1.7.13

Lembra?



Fala pra mim que você estava naquele café, noite passada. Eu sei que você estava, mas quero ouvir sua voz confirmando, lembrando tudo.

Você me ligou no fim da tarde, eu estava de pijama, disse que estava indo me encontrar onde combinamos e eu ri, porque quando combinamos achei que era só de brincadeira. Mas você estava indo de verdade até o café, eu podia ouvir o trânsito passando pelo seu telefone.

Isso você não sabe, não pode confirmar, mas eu senti uma mistura de medo e alegria porque estávamos prestes a nos encontrar. Tanta coisa pra falar, tanta ansiedade, que eu não lembro como cheguei ali. Aliás, não consigo lembrar de ter ido àquele café antes, apesar de a dona ter me recebido bem e ter conversado comigo como se já nos conhecêssmos há anos. Quem escolheu aquele lugar? Não tem a sua cara, tem a minha, mas realmente não consigo lembrar de já ter estado ali nem de onde ele fica. Quero voltar lá qualquer hora dessas.
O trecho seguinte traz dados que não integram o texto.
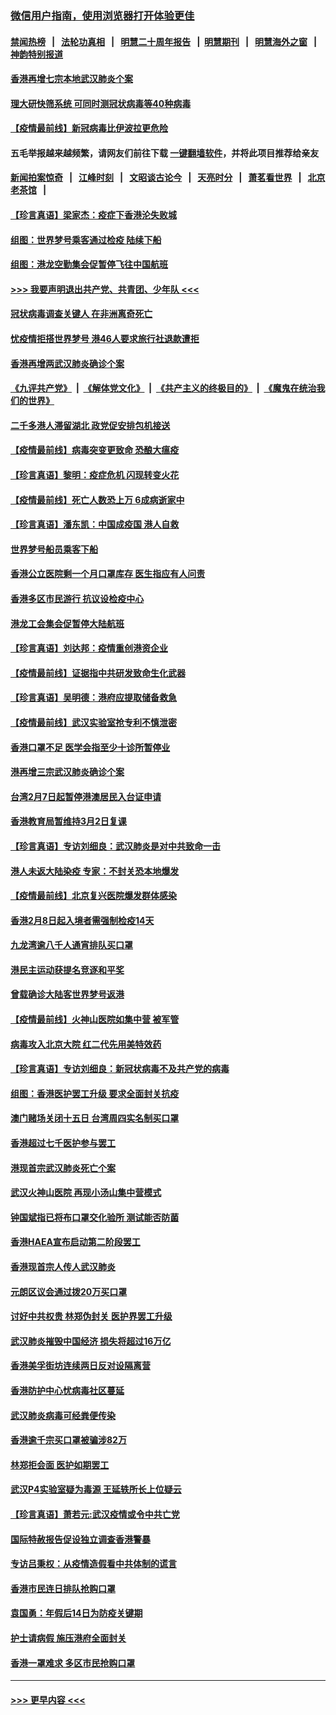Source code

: ### [微信用户指南，使用浏览器打开体验更佳](https://github.com/gfw-breaker/banned-news1/blob/master/indexes/wechat-guide.md?t=0)
#### [禁闻热榜](热点新闻.md?t=0)  &nbsp;&nbsp;|&nbsp;&nbsp; [法轮功真相](https://github.com/gfw-breaker/truth/blob/master/README.md?t=0) &nbsp;&nbsp;|&nbsp;&nbsp; [明慧二十周年报告](https://github.com/gfw-breaker/mh-reports/blob/master/README.md?t=0) &nbsp;&nbsp;|&nbsp;&nbsp;[明慧期刊](https://github.com/gfw-breaker/mh-qikan) &nbsp;&nbsp;|&nbsp;&nbsp; [明慧海外之窗](https://github.com/gfw-breaker/mh-news/blob/master/README.md?t=0) &nbsp;&nbsp;|&nbsp;&nbsp; [神韵特别报道](https://github.com/gfw-breaker/mh-news/blob/master/shenyun.md?t=0)
#### [香港再增七宗本地武汉肺炎个案](../pages/nsc415/n11862405.md?t=02122222) 
#### [理大研快筛系统 可同时测冠状病毒等40种病毒](../pages/nsc415/n11862376.md?t=02122222) 
#### [【疫情最前线】新冠病毒比伊波拉更危险](../pages/nsc415/n11862199.md?t=02122222) 
#### 五毛举报越来越频繁，请网友们前往下载 [一键翻墙软件](https://github.com/gfw-breaker/ssr-accounts)，并将此项目推荐给亲友
#### [新闻拍案惊奇](https://github.com/gfw-breaker/banned-news1/blob/master/pages/link4.md) &nbsp;&nbsp;|&nbsp;&nbsp; [江峰时刻](https://github.com/gfw-breaker/banned-news1/blob/master/pages/link4.md) &nbsp;&nbsp;|&nbsp;&nbsp; [文昭谈古论今](https://github.com/gfw-breaker/banned-news1/blob/master/pages/link4.md) &nbsp;&nbsp;|&nbsp;&nbsp; [天亮时分](https://github.com/gfw-breaker/banned-news1/blob/master/pages/link4.md) &nbsp;&nbsp;|&nbsp;&nbsp; [萧茗看世界](https://github.com/gfw-breaker/banned-news1/blob/master/pages/link4.md) &nbsp;&nbsp;|&nbsp;&nbsp; [北京老茶馆](https://github.com/gfw-breaker/banned-news1/blob/master/pages/link4.md) &nbsp;&nbsp;|&nbsp;&nbsp; 
#### [【珍言真语】梁家杰：疫症下香港沦失败城](../pages/nsc415/n11861588.md?t=02122222) 
#### [组图：世界梦号乘客通过检疫 陆续下船](../pages/nsc415/n11858302.md?t=02122222) 
#### [组图：港龙空勤集会促暂停飞往中国航班](../pages/nsc415/n11858190.md?t=02122222) 
#### [>>> 我要声明退出共产党、共青团、少年队 <<<](https://github.com/begood0513/goodnews/blob/master/quit/letter.md) 
#### [冠状病毒调查关键人 在非洲离奇死亡](../pages/nsc415/n11859798.md?t=02122222) 
#### [忧疫情拒搭世界梦号 港46人要求旅行社退款遭拒](../pages/nsc415/n11859849.md?t=02122222) 
#### [香港再增两武汉肺炎确诊个案](../pages/nsc415/n11859833.md?t=02122222) 
#### [《九评共产党》](https://github.com/begood0513/9ping.md/blob/master/README.md) &nbsp;|&nbsp; [《解体党文化》](../../../../jtdwh.md/blob/master/README.md)  &nbsp;|&nbsp; [《共产主义的终极目的》](../../../../gczydzjmd.md/blob/master/README.md) &nbsp;|&nbsp; [《魔鬼在统治我们的世界》](../../../../mgztzwmdsj.md/blob/master/README.md) 
#### [二千多港人滞留湖北 政党促安排包机接送](../pages/nsc415/n11859831.md?t=02122222) 
#### [【疫情最前线】病毒突变更致命 恐酿大瘟疫](../pages/nsc415/n11859604.md?t=02122222) 
#### [【珍言真语】黎明：疫症危机 闪现转变火花](../pages/nsc415/n11859199.md?t=02122222) 
#### [【疫情最前线】死亡人数恐上万 6成病逝家中](../pages/nsc415/n11856687.md?t=02122222) 
#### [【珍言真语】潘东凯：中国成疫国 港人自救](../pages/nsc415/n11856962.md?t=02122222) 
#### [世界梦号船员乘客下船](../pages/nsc415/n11856883.md?t=02122222) 
#### [香港公立医院剩一个月口罩库存 医生指应有人问责](../pages/nsc415/n11856875.md?t=02122222) 
#### [香港多区市民游行 抗议设检疫中心](../pages/nsc415/n11856866.md?t=02122222) 
#### [港龙工会集会促暂停大陆航班](../pages/nsc415/n11856840.md?t=02122222) 
#### [【珍言真语】刘达邦：疫情重创港资企业](../pages/nsc415/n11854274.md?t=02122222) 
#### [【疫情最前线】证据指中共研发致命生化武器](../pages/nsc415/n11853087.md?t=02122222) 
#### [【珍言真语】吴明德：港府应提取储备救急](../pages/nsc415/n11852734.md?t=02122222) 
#### [【疫情最前线】武汉实验室抢专利不慎泄密](../pages/nsc415/n11850310.md?t=02122222) 
#### [香港口罩不足 医学会指至少十诊所暂停业](../pages/nsc415/n11850301.md?t=02122222) 
#### [港再增三宗武汉肺炎确诊个案](../pages/nsc415/n11850328.md?t=02122222) 
#### [台湾2月7日起暂停港澳居民入台证申请](../pages/nsc415/n11850304.md?t=02122222) 
#### [香港教育局暂维持3月2日复课](../pages/nsc415/n11850260.md?t=02122222) 
#### [【珍言真语】专访刘细良：武汉肺炎是对中共致命一击](../pages/nsc415/n11849934.md?t=02122222) 
#### [港人未返大陆染疫 专家：不封关恐本地爆发](../pages/nsc415/n11848021.md?t=02122222) 
#### [【疫情最前线】北京复兴医院爆发群体感染](../pages/nsc415/n11847626.md?t=02122222) 
#### [香港2月8日起入境者需强制检疫14天](../pages/nsc415/n11847658.md?t=02122222) 
#### [九龙湾逾八千人通宵排队买口罩](../pages/nsc415/n11847647.md?t=02122222) 
#### [港民主运动获提名竞逐和平奖](../pages/nsc415/n11847633.md?t=02122222) 
#### [曾载确诊大陆客世界梦号返港](../pages/nsc415/n11847608.md?t=02122222) 
#### [【疫情最前线】火神山医院如集中营 被军管](../pages/nsc415/n11847524.md?t=02122222) 
#### [病毒攻入北京大院 红二代先用美特效药](../pages/nsc415/n11847427.md?t=02122222) 
#### [【珍言真语】专访刘细良：新冠状病毒不及共产党的病毒](../pages/nsc415/n11847164.md?t=02122222) 
#### [组图：香港医护罢工升级 要求全面封关抗疫](../pages/nsc415/n11844107.md?t=02122222) 
#### [澳门赌场关闭十五日 台湾周四实名制买口罩](../pages/nsc415/n11845083.md?t=02122222) 
#### [香港超过七千医护参与罢工](../pages/nsc415/n11845051.md?t=02122222) 
#### [港现首宗武汉肺炎死亡个案](../pages/nsc415/n11844998.md?t=02122222) 
#### [武汉火神山医院 再现小汤山集中营模式](../pages/nsc415/n11844763.md?t=02122222) 
#### [钟国斌指已将布口罩交化验所 测试能否防菌](../pages/nsc415/n11842783.md?t=02122222) 
#### [香港HAEA宣布启动第二阶段罢工](../pages/nsc415/n11842723.md?t=02122222) 
#### [香港现首宗人传人武汉肺炎](../pages/nsc415/n11842766.md?t=02122222) 
#### [元朗区议会通过拨20万买口罩](../pages/nsc415/n11842754.md?t=02122222) 
#### [讨好中共权贵 林郑伪封关 医护界罢工升级](../pages/nsc415/n11842359.md?t=02122222) 
#### [武汉肺炎摧毁中国经济 损失将超过16万亿](../pages/nsc415/n11839723.md?t=02122222) 
#### [香港美孚街坊连续两日反对设隔离营](../pages/nsc415/n11839962.md?t=02122222) 
#### [香港防护中心忧病毒社区蔓延](../pages/nsc415/n11839933.md?t=02122222) 
#### [武汉肺炎病毒可经粪便传染](../pages/nsc415/n11839939.md?t=02122222) 
#### [香港逾千宗买口罩被骗涉82万](../pages/nsc415/n11839914.md?t=02122222) 
#### [林郑拒会面 医护如期罢工](../pages/nsc415/n11839892.md?t=02122222) 
#### [武汉P4实验室疑为毒源 王延轶所长上位疑云](../pages/nsc415/n11835543.md?t=02122222) 
#### [【珍言真语】萧若元:武汉疫情或令中共亡党](../pages/nsc415/n11829394.md?t=02122222) 
#### [国际特赦报告促设独立调查香港警暴](../pages/nsc415/n11833845.md?t=02122222) 
#### [专访吕秉权：从疫情造假看中共体制的谎言](../pages/nsc415/n11833813.md?t=02122222) 
#### [香港市民连日排队抢购口罩](../pages/nsc415/n11833794.md?t=02122222) 
#### [袁国勇：年假后14日为防疫关键期](../pages/nsc415/n11831088.md?t=02122222) 
#### [护士请病假 施压港府全面封关](../pages/nsc415/n11831030.md?t=02122222) 
#### [香港一罩难求 多区市民抢购口罩](../pages/nsc415/n11831002.md?t=02122222) 

----
#### [ >>> 更早内容 <<< ](../indexes/nsc415-earlier.md)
Desculpe, preciso pedir uma coisa chata... fala de novo pra mim tudo que você disse ali na mesa, enquanto eu tomava aquele chocolate quente? Eu lembro que a gente ficou se olhando, lembro de você falar e de ouvir sua voz, lembro do som do lugar, estava tocando uma baladinha bem leve, lembro da chuva batendo na janela e do fim da tarde virando noite enquanto a gente estava ali. Lembro que do lado de fora estava frio, mas ali dentro estava bem quente. Engraçado, parecia até um outro país. Lembro que o cheiro era delicioso! Mas não consigo lembrar de uma só frase que você disse.
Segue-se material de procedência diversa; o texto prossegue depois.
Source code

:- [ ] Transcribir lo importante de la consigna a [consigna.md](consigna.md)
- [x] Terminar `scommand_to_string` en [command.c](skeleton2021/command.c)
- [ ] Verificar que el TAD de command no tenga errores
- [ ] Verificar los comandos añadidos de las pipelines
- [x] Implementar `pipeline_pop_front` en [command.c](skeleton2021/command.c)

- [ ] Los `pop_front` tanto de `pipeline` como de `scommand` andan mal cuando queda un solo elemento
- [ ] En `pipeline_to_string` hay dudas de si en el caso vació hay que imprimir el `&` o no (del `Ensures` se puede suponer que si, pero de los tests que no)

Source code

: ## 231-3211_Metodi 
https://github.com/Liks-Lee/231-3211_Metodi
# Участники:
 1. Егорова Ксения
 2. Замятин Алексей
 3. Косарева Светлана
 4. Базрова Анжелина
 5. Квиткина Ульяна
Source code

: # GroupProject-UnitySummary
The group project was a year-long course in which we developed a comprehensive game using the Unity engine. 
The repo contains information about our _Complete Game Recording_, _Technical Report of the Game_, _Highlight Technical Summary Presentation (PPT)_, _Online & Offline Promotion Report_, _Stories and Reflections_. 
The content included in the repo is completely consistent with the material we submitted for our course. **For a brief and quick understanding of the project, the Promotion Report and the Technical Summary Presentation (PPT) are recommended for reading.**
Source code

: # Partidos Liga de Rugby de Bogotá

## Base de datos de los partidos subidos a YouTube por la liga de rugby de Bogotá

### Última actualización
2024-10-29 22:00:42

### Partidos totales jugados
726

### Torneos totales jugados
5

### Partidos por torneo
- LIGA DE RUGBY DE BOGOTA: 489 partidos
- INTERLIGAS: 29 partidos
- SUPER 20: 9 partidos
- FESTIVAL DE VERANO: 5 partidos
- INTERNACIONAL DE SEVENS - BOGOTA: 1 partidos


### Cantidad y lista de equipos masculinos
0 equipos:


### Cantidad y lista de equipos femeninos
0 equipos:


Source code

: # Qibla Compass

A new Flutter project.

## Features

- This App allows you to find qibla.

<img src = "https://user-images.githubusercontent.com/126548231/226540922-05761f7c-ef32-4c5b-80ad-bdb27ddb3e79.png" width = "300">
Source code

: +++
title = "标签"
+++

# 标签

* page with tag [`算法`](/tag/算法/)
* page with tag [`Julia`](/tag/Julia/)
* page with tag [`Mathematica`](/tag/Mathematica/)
Por favor, não pense que seja falta de atenção ou de interesse. Não! Acho que eu fiquei anestesiada com todo aquele ambiente aconchegante e por estar com você. Veja bem, eu estava em casa, de pijama, esperando minha mãe chamar para o jantar. Como eu ia imaginar que você ia querer me ver?

Enfim, fico tentando rememorar cada detalhe, cada sentimento, e tudo está muito vivo na minha cabeça, só o que você disse que me foge completamente à memória, e isso está me matando e curiosidade. E isso é estranho, porque eu sempre sei o que você disse, mesmo quando estava em silêncio. Como posso não ter gravado nenhuma palavra? Não faz sentido!

Aliás, pensando racionalmente, não faz sentido você me procurar e querer conversar comigo, num fim de tarde, num café. E não faz absolutamente nenhum sentido o cara que trabalha comigo aparecer de repente e sentar na nossa mesa. Vocês nem se conhecem!

A menos que eu estivesse sonhando... mas não. Eu fui àquele café, eu tomei aquele chocolate quente cremoso olhando nos seus olhos enquanto a chuva batia na janela aumentando o frio lá de fora e deixando o calor lá de dentro mais confortável. Eu senti o timbre da sua voz no meu ouvido, não importa que eu não lembre de nenhuma palavra, eu sei que elas foram ditas. E sei que foi uma conversa boa, porque nós dois sorríamos. Nao foi? Você também lembra? Você também gostou de me ver?

Eu estava sonhando? Não, eu me recuso a acreditar que eu estava sonhando. Mesmo com as falhas de memória e de sentido, tudo aquilo aconteceu. Não aconteceu? Você não me ligou? Não sorriu pra mim? Não gosta de mim ainda? Foi tudo vivo demais pra ter sido sonho. A menos que você tenha sonhado tudo isso também. Você sonhou?